This vegan and gluten-free dish has quickly become one of my go-to recipes during the week. It’s quick and easy, loaded with veggies, satisfying, flavorful and since it’s light on the spices, the whole family loves it – including the kiddos. I usually use whatever veggies I have on hand. This time I went with zucchini, red bell peppers, carrots, onions, sugar snap peas, cherry tomatoes and red potatoes, but you could easily do mushrooms, broccoli, cauliflower, green bell pepper, snow peas – whatever you’d like! I served it over volcano rice but you could use any variety of rice, quinoa, millet, etc.
Ingredients
- 1 Tbsp coconut
- 1 small onion, diced
- 4 cloves garlic, minced
- 1 Tbsp fresh grated ginger (or 1 tsp ground)

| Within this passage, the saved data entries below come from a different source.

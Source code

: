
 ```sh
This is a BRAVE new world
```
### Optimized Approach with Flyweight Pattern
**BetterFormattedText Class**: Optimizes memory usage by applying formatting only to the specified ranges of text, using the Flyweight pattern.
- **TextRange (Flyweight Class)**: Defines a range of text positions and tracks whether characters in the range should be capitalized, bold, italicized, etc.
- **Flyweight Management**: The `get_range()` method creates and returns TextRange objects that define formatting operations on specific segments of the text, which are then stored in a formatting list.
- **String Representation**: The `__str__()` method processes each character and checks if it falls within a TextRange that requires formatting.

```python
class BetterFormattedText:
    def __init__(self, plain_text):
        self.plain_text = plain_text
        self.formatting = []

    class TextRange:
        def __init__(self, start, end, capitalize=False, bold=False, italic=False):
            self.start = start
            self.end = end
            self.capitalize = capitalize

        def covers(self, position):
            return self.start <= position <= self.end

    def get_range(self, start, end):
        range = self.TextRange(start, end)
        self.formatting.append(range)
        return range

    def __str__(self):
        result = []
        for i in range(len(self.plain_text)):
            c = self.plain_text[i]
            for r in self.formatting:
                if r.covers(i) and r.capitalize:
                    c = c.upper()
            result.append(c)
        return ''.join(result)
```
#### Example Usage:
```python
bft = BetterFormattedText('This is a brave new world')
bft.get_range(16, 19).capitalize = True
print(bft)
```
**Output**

- 1 medium zucchini, diced
- 1/2 cup diced carrots
- 1/4 cup diced tomato
- 1/3 cup sugar snap peas
- 1 Tbsp curry powder
- Pinch of cayenne, turmeric, cinnamon, cumin or 1 dried diced red chili for heat (optional)

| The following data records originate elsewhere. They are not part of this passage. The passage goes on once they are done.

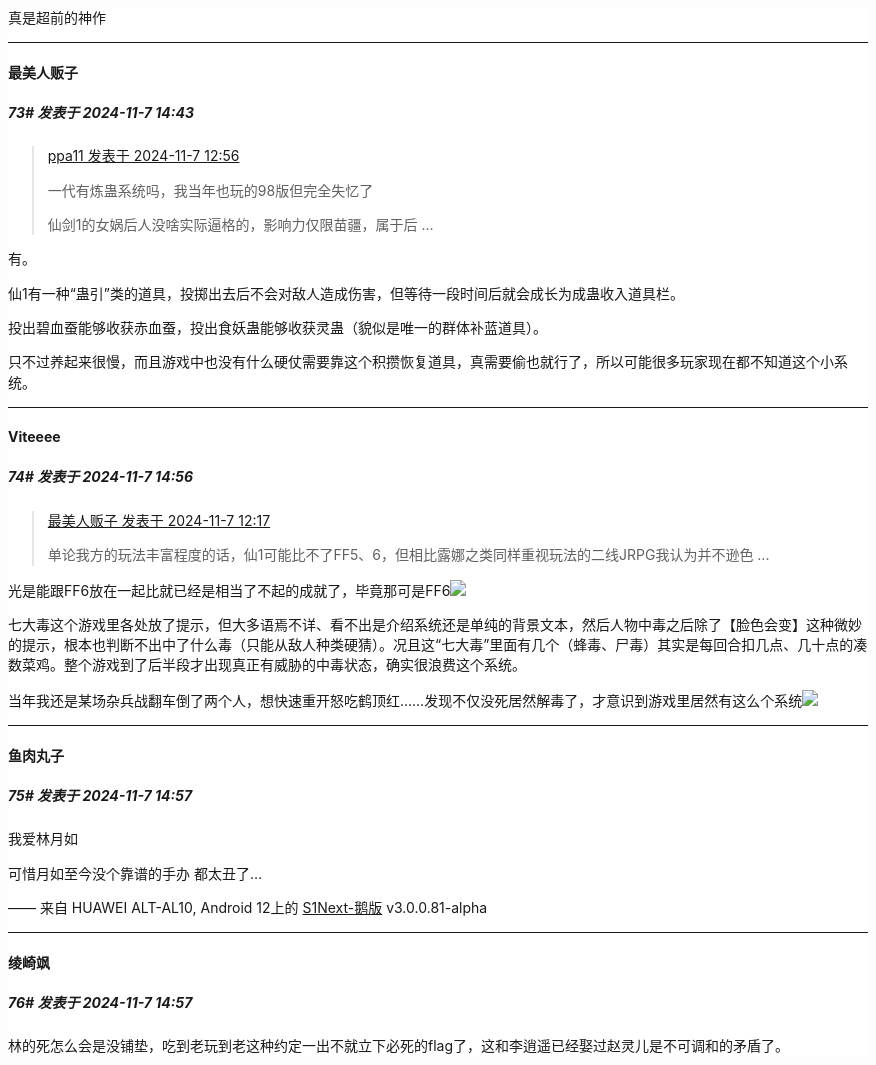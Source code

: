 真是超前的神作


*****

####  最美人贩子  
##### 73#       发表于 2024-11-7 14:43

<blockquote><a href="httphttps://bbs.saraba1st.com/2b/forum.php?mod=redirect&amp;goto=findpost&amp;pid=66639619&amp;ptid=2205969" target="_blank">ppa11 发表于 2024-11-7 12:56</a>

一代有炼蛊系统吗，我当年也玩的98版但完全失忆了

仙剑1的女娲后人没啥实际逼格的，影响力仅限苗疆，属于后 ...</blockquote>
有。

仙1有一种“蛊引”类的道具，投掷出去后不会对敌人造成伤害，但等待一段时间后就会成长为成蛊收入道具栏。

投出碧血蚕能够收获赤血蚕，投出食妖蛊能够收获灵蛊（貌似是唯一的群体补蓝道具）。

只不过养起来很慢，而且游戏中也没有什么硬仗需要靠这个积攒恢复道具，真需要偷也就行了，所以可能很多玩家现在都不知道这个小系统。


*****

####  Viteeee  
##### 74#       发表于 2024-11-7 14:56

<blockquote><a href="httphttps://bbs.saraba1st.com/2b/forum.php?mod=redirect&amp;goto=findpost&amp;pid=66639367&amp;ptid=2205969" target="_blank">最美人贩子 发表于 2024-11-7 12:17</a>

单论我方的玩法丰富程度的话，仙1可能比不了FF5、6，但相比露娜之类同样重视玩法的二线JRPG我认为并不逊色 ...</blockquote>
光是能跟FF6放在一起比就已经是相当了不起的成就了，毕竟那可是FF6<img src="https://static.saraba1st.com/image/smiley/face2017/050.png" referrerpolicy="no-referrer">

七大毒这个游戏里各处放了提示，但大多语焉不详、看不出是介绍系统还是单纯的背景文本，然后人物中毒之后除了【脸色会变】这种微妙的提示，根本也判断不出中了什么毒（只能从敌人种类硬猜）。况且这“七大毒”里面有几个（蜂毒、尸毒）其实是每回合扣几点、几十点的凑数菜鸡。整个游戏到了后半段才出现真正有威胁的中毒状态，确实很浪费这个系统。

当年我还是某场杂兵战翻车倒了两个人，想快速重开怒吃鹤顶红……发现不仅没死居然解毒了，才意识到游戏里居然有这么个系统<img src="https://static.saraba1st.com/image/smiley/face2017/068.png" referrerpolicy="no-referrer">

*****

####  鱼肉丸子  
##### 75#       发表于 2024-11-7 14:57

我爱林月如

可惜月如至今没个靠谱的手办 都太丑了…

—— 来自 HUAWEI ALT-AL10, Android 12上的 [S1Next-鹅版](https://github.com/ykrank/S1-Next/releases) v3.0.0.81-alpha

*****

####  绫崎飒  
##### 76#       发表于 2024-11-7 14:57

林的死怎么会是没铺垫，吃到老玩到老这种约定一出不就立下必死的flag了，这和李逍遥已经娶过赵灵儿是不可调和的矛盾了。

- 2 cans coconut milk (I use full-fat for a richer, creamier curry)
- 1 cup veggie stock
- Sea salt and black pepper
Preparation
- Prepare your rice or ancient grain by rinsing thoroughly and cooking in a saucepan over medium heat. Add 1 can light coconut milk and 1/2 cup water. Bring to a boil, then reduce heat to simmer, cover and cook for 15 minutes or until the light and fluffy and the liquid is absorbed. Set aside until serving.
- Heat a large saucepan or pot to medium heat and add 1 Tbsp coconut oil. Add the onion, garlic, ginger, veggies and a pinch of salt and pepper and stir. Cook, stirring frequently, until softened, about 5 minutes.

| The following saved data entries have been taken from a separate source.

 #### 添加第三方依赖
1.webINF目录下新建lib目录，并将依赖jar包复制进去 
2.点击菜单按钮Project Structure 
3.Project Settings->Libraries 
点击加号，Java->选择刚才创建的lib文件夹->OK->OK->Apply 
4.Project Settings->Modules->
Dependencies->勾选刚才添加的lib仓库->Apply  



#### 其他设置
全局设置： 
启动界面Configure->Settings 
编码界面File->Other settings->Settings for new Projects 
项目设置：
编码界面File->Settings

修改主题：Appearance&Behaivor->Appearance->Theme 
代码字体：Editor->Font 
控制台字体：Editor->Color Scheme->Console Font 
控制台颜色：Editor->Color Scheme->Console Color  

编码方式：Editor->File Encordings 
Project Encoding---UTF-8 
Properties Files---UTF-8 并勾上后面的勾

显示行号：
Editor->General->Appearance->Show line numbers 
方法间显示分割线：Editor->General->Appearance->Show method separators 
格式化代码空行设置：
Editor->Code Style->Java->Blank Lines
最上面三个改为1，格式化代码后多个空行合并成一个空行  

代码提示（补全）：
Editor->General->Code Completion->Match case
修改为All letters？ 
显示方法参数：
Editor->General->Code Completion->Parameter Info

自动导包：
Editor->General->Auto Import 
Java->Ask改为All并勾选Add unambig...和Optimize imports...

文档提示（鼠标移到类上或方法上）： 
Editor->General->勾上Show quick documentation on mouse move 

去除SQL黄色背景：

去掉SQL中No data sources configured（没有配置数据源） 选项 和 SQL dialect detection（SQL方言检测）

- Add curry powder (and other spices if desired), veggie stock, coconut milk, and another pinch of salt and stir. Bring to a simmer, reduce heat slightly and continue cooking for 10-15 minutes.
- Add the snow peas and tomatoes in the last 5 minutes so they don’t overcook.
- Taste and adjust seasonings as needed. Serve over rice or quinoa.